# Integral with delta-function in denominator

I have the integral $$I=\int\limits_{-\infty}^{+\infty} dx\,\frac{f(x)}{a(x)+[b(x)+\delta(x)]^2},$$ where $f(x)$, $a(x)$, and $b(x)$ are some smooth functions, and $\delta(x)$ is the Dirac delta-function. Moreover, $f(0)=0$.

Is it correct that we can just drop $\delta(x)$ from the integrand, so $$I=\int\limits_{-\infty}^{+\infty} dx\,\frac{f(x)}{a(x)+b^2(x)},$$ and this can be done even if $f(0)\neq0$?

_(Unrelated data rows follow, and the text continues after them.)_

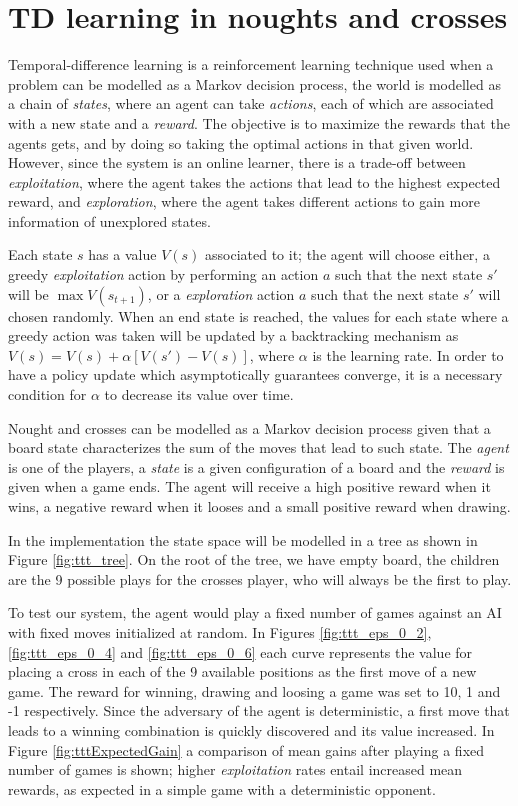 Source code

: \documentclass[12pt]{article}
\begin{document}
\section{TD learning in noughts and crosses}
\label{sec:td_ttt}

Temporal-difference learning\cite{Sutton1998} is a reinforcement learning technique used when a problem can be modelled as a Markov decision process, the world is modelled as a chain of \emph{states}, where an agent can take \emph{actions}, each of which are associated with a new state and a \emph{reward}.
The objective is to maximize the rewards that the agents gets, and by doing so taking the optimal actions in that given world.
However, since the system is an online learner, there is a trade-off between \emph{exploitation}, where the agent takes the actions that lead to the highest expected reward, and \emph{exploration}, where the agent takes different actions to gain more information of unexplored states.

Each state $s$ has a value $V(s)$ associated to it; the agent will choose either, a greedy \emph{exploitation} action by performing an action $a$ such that the next state $s'$  will be $\max V(s_{t + 1})$, or a \emph{exploration} action $a$ such that the next state $s'$  will chosen randomly.
When an end state is reached, the values for each state where a greedy action was taken will be updated by a backtracking mechanism as $V(s) = V(s) + \alpha \left[ V(s') - V(s) \right]$, where $\alpha$ is the learning rate.
In order to have a policy update which asymptotically guarantees converge, it is a necessary condition for $\alpha$ to decrease its value over time.

Nought and crosses can be modelled as a Markov decision process given that a board state characterizes the sum of the moves that lead to such state.
The \emph{agent} is one of the players, a \emph{state} is a given configuration of a board and the \emph{reward} is given when a game ends.
The agent will receive a high positive reward when it wins, a negative reward when it looses and a small positive reward when drawing.

In the implementation the state space will be modelled in a tree as shown in Figure \ref{fig:ttt_tree}.
On the root of the tree, we have empty board, the children are the 9 possible plays for the crosses player, who will always be the first to play.

To test our system, the agent would play a fixed number of games against an AI with fixed moves initialized at random.
In Figures \ref{fig:ttt_eps_0_2}, \ref{fig:ttt_eps_0_4} and \ref{fig:ttt_eps_0_6} each curve represents the value for placing a cross in each of the 9 available positions as the first move of a new game.
The reward for winning, drawing and loosing a game was set to 10, 1 and -1 respectively.
Since the adversary of the agent is deterministic, a first move that leads to a winning combination is quickly discovered and its value increased. 
In Figure \ref{fig:tttExpectedGain} a comparison of mean gains after playing a fixed number of games is shown; higher \emph{exploitation} rates entail increased mean rewards, as expected in a simple game with a deterministic opponent.
\end{document}
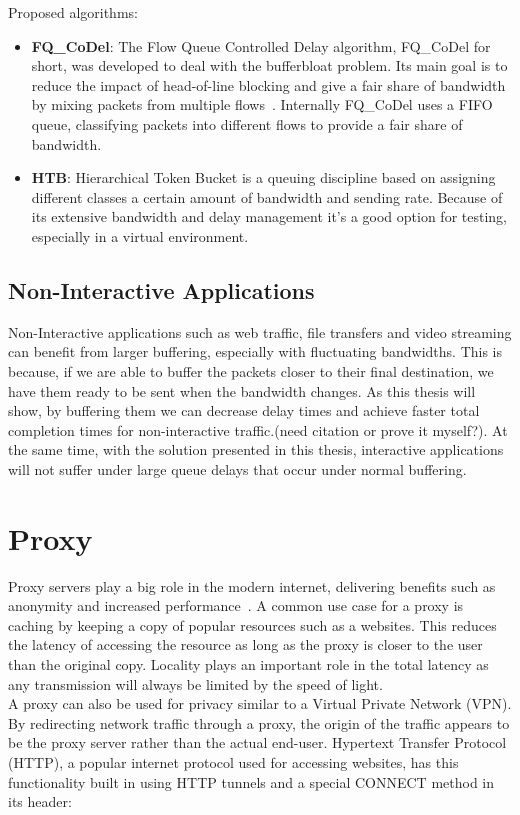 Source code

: \documentclass[a4paper,english, 11pt]{report}
\begin{document}
Proposed algorithms:
\begin{itemize}
  \item \textbf{FQ\_CoDel}: The Flow Queue Controlled Delay algorithm, FQ\_CoDel for short, was developed to deal with the bufferbloat problem. Its main goal is to reduce the impact of head-of-line blocking and give a fair share of bandwidth by mixing packets from multiple flows~\cite{fq_codel_rfc}. Internally FQ\_CoDel uses a FIFO queue, classifying packets into different flows to provide a fair share of bandwidth.
  \item \textbf{HTB}: Hierarchical Token Bucket is a queuing discipline based on assigning different classes a certain amount of bandwidth and sending rate. Because of its extensive bandwidth and delay management it's a good option for testing, especially in a virtual environment.
\end{itemize}

\subsection{Non-Interactive Applications}
Non-Interactive applications such as web traffic, file transfers and video streaming can benefit from larger buffering, especially with fluctuating bandwidths. This is because, if we are able to buffer the packets closer to their final destination, we have them ready to be sent when the bandwidth changes. As this thesis will show, by buffering them we can decrease delay times and achieve faster total completion times for non-interactive traffic.(need citation or prove it myself?). At the same time, with the solution presented in this thesis, interactive applications will not suffer under large queue delays that occur under normal buffering.

\section{Proxy}
Proxy servers play a big role in the modern internet, delivering benefits such as anonymity and increased performance~\cite{nextgen_proxy_servers}. A common use case for a proxy is caching by keeping a copy of popular resources such as a websites. This reduces the latency of accessing the resource as long as the proxy is closer to the user than the original copy. Locality plays an important role in the total latency as any transmission will always be limited by the speed of light.\\

A proxy can also be used for privacy similar to a Virtual Private Network (VPN). By redirecting network traffic through a proxy, the origin of the traffic appears to be the proxy server rather than the actual end-user. Hypertext Transfer Protocol (HTTP), a popular internet protocol used for accessing websites, has this functionality built in using HTTP tunnels and a special CONNECT method in its header:\\
\end{document}
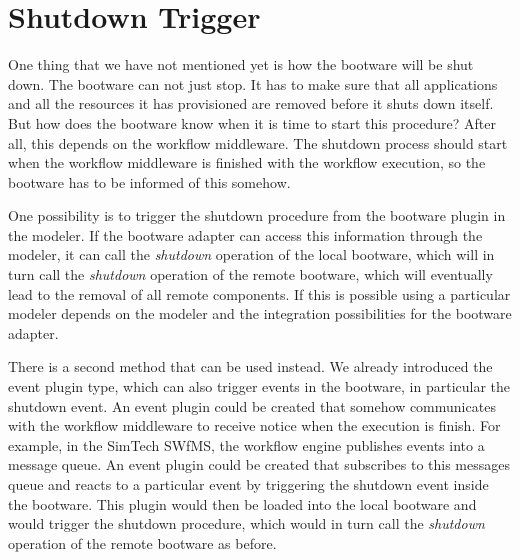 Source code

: \section{Shutdown Trigger}
\label{design:shutdown}

One thing that we have not mentioned yet is how the bootware will be shut down.
The bootware can not just stop.
It has to make sure that all applications and all the resources it has provisioned are removed before it shuts down itself.
But how does the bootware know when it is time to start this procedure?
After all, this depends on the workflow middleware.
The shutdown process should start when the workflow middleware is finished with the workflow execution, so the bootware has to be informed of this somehow.

One possibility is to trigger the shutdown procedure from the bootware plugin in the modeler.
If the bootware adapter can access this information through the modeler, it can call the \textit{shutdown} operation of the local bootware, which will in turn call the \textit{shutdown} operation of the remote bootware, which will eventually lead to the removal of all remote components.
If this is possible using a particular modeler depends on the modeler and the integration possibilities for the bootware adapter.

There is a second method that can be used instead.
We already introduced the event plugin type, which can also trigger events in the bootware, in particular the shutdown event.
An event plugin could be created that somehow communicates with the workflow middleware to receive notice when the execution is finish.
For example, in the SimTech SWfMS, the workflow engine publishes events into a message queue.
An event plugin could be created that subscribes to this messages queue and reacts to a particular event by triggering the shutdown event inside the bootware.
This plugin would then be loaded into the local bootware and would trigger the shutdown procedure, which would in turn call the \textit{shutdown} operation of the remote bootware as before.

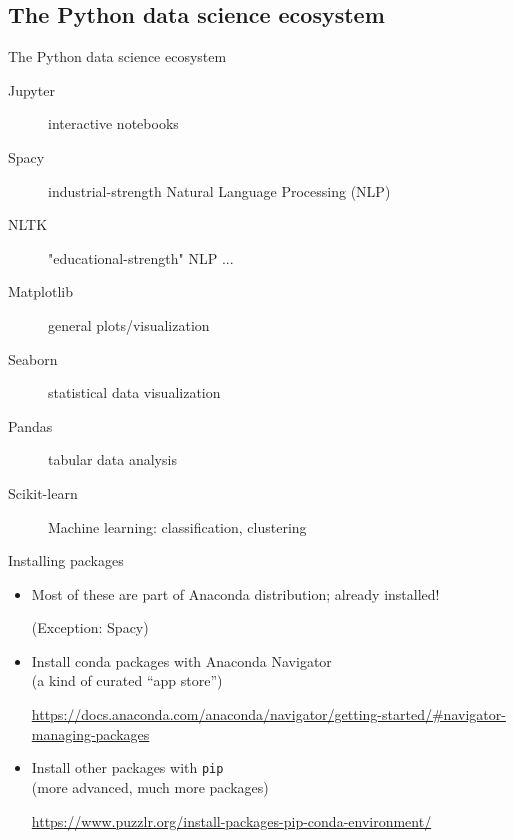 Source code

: \documentclass[aspectratio=169,usenames,dvipsnames]{beamer}
\begin{document}
\subsection{The Python data science ecosystem}
\begin{frame}[fragile]{The Python data science ecosystem}
    \begin{description}
        \item[Jupyter] interactive notebooks
        \item[Spacy] industrial-strength Natural Language Processing (NLP)
        \item[NLTK] "educational-strength" NLP ...
        \item[Matplotlib] general plots/visualization
        \item[Seaborn] statistical data visualization
        \item[Pandas] tabular data analysis
        \item[Scikit-learn] Machine learning: classification, clustering
    \end{description}
\end{frame}

\begin{frame}{Installing packages}
    \begin{itemize}
        \item Most of these are part of Anaconda distribution; already installed!

            (Exception: Spacy) %
        \item Install conda packages with Anaconda Navigator \\
			(a kind of curated ``app store'')

            \url{https://docs.anaconda.com/anaconda/navigator/getting-started/\#navigator-managing-packages}

        \item Install other packages with \texttt{pip} \\
			(more advanced, much more packages)

            \url{https://www.puzzlr.org/install-packages-pip-conda-environment/}
    \end{itemize}
\end{frame}
\end{document}
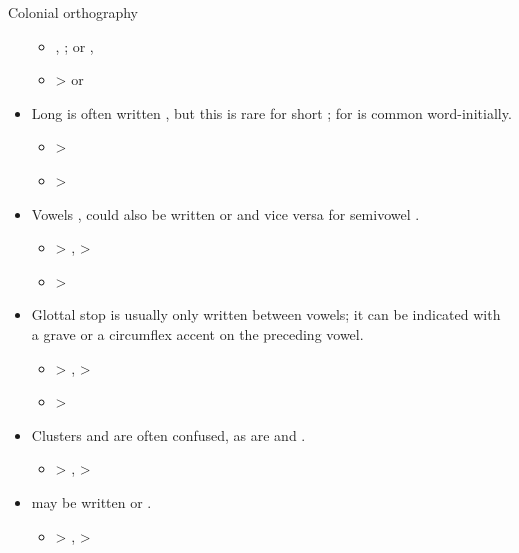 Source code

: \begin{frame}
\begin{columns}[t]
\begin{column}{.23\linewidth}
\begin{block}{Colonial orthography}
\begin{itemize}
\begin{itemize}
                \item  {} ,  ; or , 
                \item  {} >   or  
                \end{itemize}
        \item  Long  is often written , but this is rare for short ;  for  is common word-initially.
                \begin{itemize}
                \item {} >  
                \item {} >  
                \end{itemize}
        \item Vowels ,  could also be written  or  and vice versa for semivowel .
                \begin{itemize}
                \item {} >  ,  >  
                \item {} >  
                \end{itemize}
        \item Glottal stop  is usually only written between vowels; it can be indicated with  a grave or a circumflex accent on the preceding vowel.
                \begin{itemize}
                \item {} >  ,  >  
                \item {} >  
                \end{itemize}
        \item Clusters  and  are often confused, as are  and .
                \begin{itemize}
                \item {} >  ,  >  
                \end{itemize}
        \item {} may be written  or .
                \begin{itemize}
                \item {} >  ,  >  

\end{itemize}
\end{itemize}
\end{block}
\end{column}
\end{columns}
\end{frame}
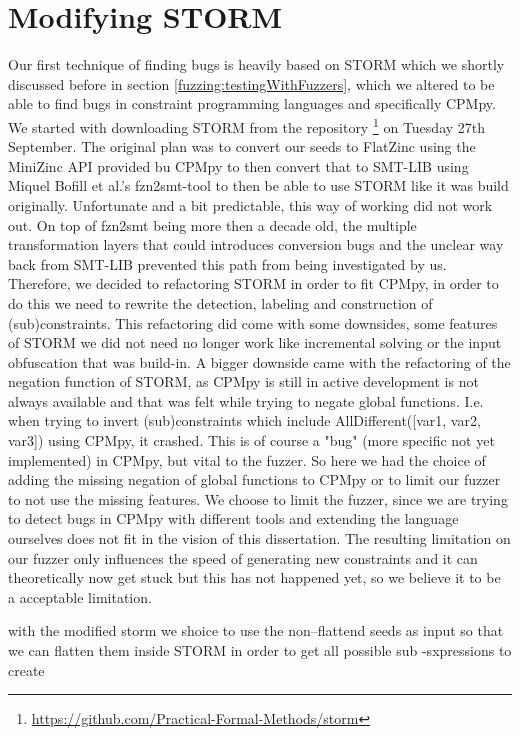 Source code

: \section{Modifying STORM}
\label{impl:modifyingSTROM}
Our first technique of finding bugs is heavily based on STORM which we shortly discussed before in section \ref{fuzzing:testingWithFuzzers}, which we altered to be able to find bugs in constraint programming languages and specifically CPMpy. We started with downloading STORM from the repository \footnote{\url{https://github.com/Practical-Formal-Methods/storm}} on Tuesday 27th September.
The original plan was to convert our seeds to FlatZinc using the MiniZinc API provided bu CPMpy to then convert that to SMT-LIB \cite{72bofill2010system} using Miquel Bofill et al.'s fzn2smt-tool to then be able to use STORM like it was build originally. Unfortunate and a bit predictable, this way of working did not work out. On top of fzn2smt being more then a decade old, the multiple transformation layers that could introduces conversion bugs and the unclear way back from SMT-LIB prevented this path from being investigated by us.
Therefore, we decided to refactoring STORM in order to fit CPMpy, in order to do this we need to rewrite the detection, labeling and construction of (sub)constraints. This refactoring did come with some downsides, some features of STORM we did not need no longer work like incremental solving or  the input obfuscation that was build-in. A bigger downside came with the refactoring of the negation function of STORM, as CPMpy is still in active development is not always available and that was felt while trying to negate global functions. I.e. when trying to invert (sub)constraints which include AllDifferent([var1, var2, var3]) using CPMpy, it crashed. This is of course a "bug" (more specific not yet implemented) in CPMpy, but vital to the fuzzer. So here we had the choice of adding the missing negation of global functions to CPMpy or to limit our fuzzer to not use the missing features. We choose to limit the fuzzer, since we are trying to detect bugs in CPMpy with different tools and extending the language ourselves does not fit in the vision of this dissertation. The resulting limitation on our fuzzer only influences the speed of generating new constraints and it can theoretically now get stuck but this has not happened yet, so we believe it to be a acceptable limitation.


with the modified storm we shoice to use the non--flattend seeds as input so that we can flatten them inside STORM in order to get all possible sub -sxpressions to create 

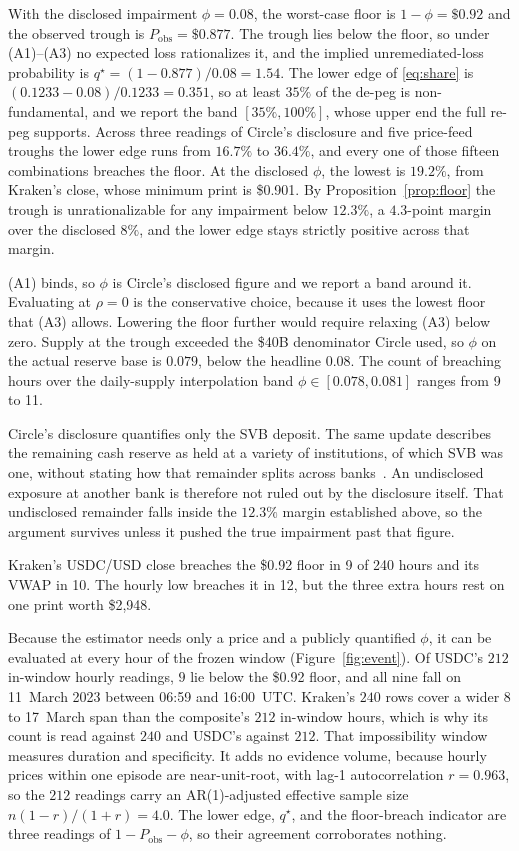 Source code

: With the disclosed impairment $\phi=0.08$, the worst-case floor is $1-\phi=\$0.92$ and the
observed trough is $P_{\mathrm{obs}}=\$0.877$. The trough lies below the floor, so under
(A1)--(A3) no expected loss rationalizes it, and the implied unremediated-loss probability
is $q^{\star}=(1-0.877)/0.08=1.54$. The lower edge of
\eqref{eq:share} is
$(0.1233-0.08)/0.1233=0.351$, so at least $35\%$ of the de-peg is non-fundamental, and we
report the band $[35\%,100\%]$, whose upper end the full re-peg supports. Across three
readings of Circle's disclosure and five price-feed troughs the lower edge runs from
$16.7\%$ to $36.4\%$, and every one of those fifteen combinations breaches the floor. At
the disclosed $\phi$, the lowest is $19.2\%$, from Kraken's close, whose minimum print
is \$0.901. By
Proposition~\ref{prop:floor} the trough is unrationalizable for any impairment below
$12.3\%$, a $4.3$-point margin over the disclosed $8\%$, and the lower edge stays strictly
positive across that margin.

(A1) binds, so $\phi$ is Circle's disclosed figure and we report a band around it.
Evaluating at $\rho=0$ is the conservative choice, because it uses the lowest floor that
(A3) allows. Lowering the floor further would require relaxing (A3) below zero. Supply
at the trough exceeded the \$40B denominator Circle used, so $\phi$ on the actual
reserve base is $0.079$, below the headline $0.08$. The count of breaching hours over the
daily-supply interpolation band $\phi\in[0.078,0.081]$ ranges from 9 to 11.

Circle's disclosure quantifies only the SVB deposit. The same update describes the
remaining cash reserve as held at a variety of institutions, of which SVB was one, without
stating how that remainder splits across banks~\cite{circle2023update}. An undisclosed
exposure at another bank is therefore not ruled out by the disclosure itself. That
undisclosed remainder falls inside the $12.3\%$ margin established above, so the argument
survives unless it pushed the true impairment past that figure.

Kraken's USDC/USD close breaches the \$0.92 floor in 9 of 240 hours and its VWAP in 10. The hourly low
breaches it in 12, but the three extra hours rest on one print worth \$2{,}948.

Because the estimator needs only a price and a publicly quantified $\phi$, it can be
evaluated at every hour of the frozen window (Figure~\ref{fig:event}). Of USDC's $212$
in-window hourly readings, $9$ lie below the \$0.92 floor, and all nine fall on 11~March
2023 between 06{:}59 and 16{:}00~UTC. Kraken's $240$ rows cover a wider 8 to 17~March
span than the composite's $212$ in-window hours, which is why its count is read against
$240$ and USDC's against $212$. That impossibility window measures duration and
specificity. It adds no evidence volume, because hourly prices within one episode are
near-unit-root, with lag-1 autocorrelation $r=0.963$, so the $212$ readings carry an
AR(1)-adjusted effective sample size $n(1-r)/(1+r)=4.0$. The lower edge, $q^{\star}$, and the
floor-breach indicator are three readings of $1-P_{\mathrm{obs}}-\phi$, so their agreement
corroborates nothing.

The integral as it stands isn't mathematically rigorous, but we could replace $\delta$ with a sequence of function $u_k$ converging to $\delta$ in the space of distributions and take limits.
If we for example take $u_k(x) = \frac{1}{2\epsilon} \chi_{[-\epsilon, +\epsilon]}(x)$ then we have $$I_k = \int_{|x|>\epsilon} \frac{f(x)}{a(x)+b(x)^2} \, dx + \int_{|x|<\epsilon} \frac{f(x)}{a(x)+(b(x)+\frac{1}{2\epsilon})^2} \, dx \\ = \int_{|x|>\epsilon} \frac{f(x)}{a(x)+b(x)^2} \, dx + \int_{|x|<\epsilon} \frac{4\epsilon^2 f(x)}{4 \epsilon^2 a(x)+(2\epsilon b(x)+1)^2} \, dx \\ \to \int_{\mathbb R} \frac{f(x)}{a(x)+b(x)^2} \, dx$$ unless $f(x) \to \infty$ too fast as $x \to 0$.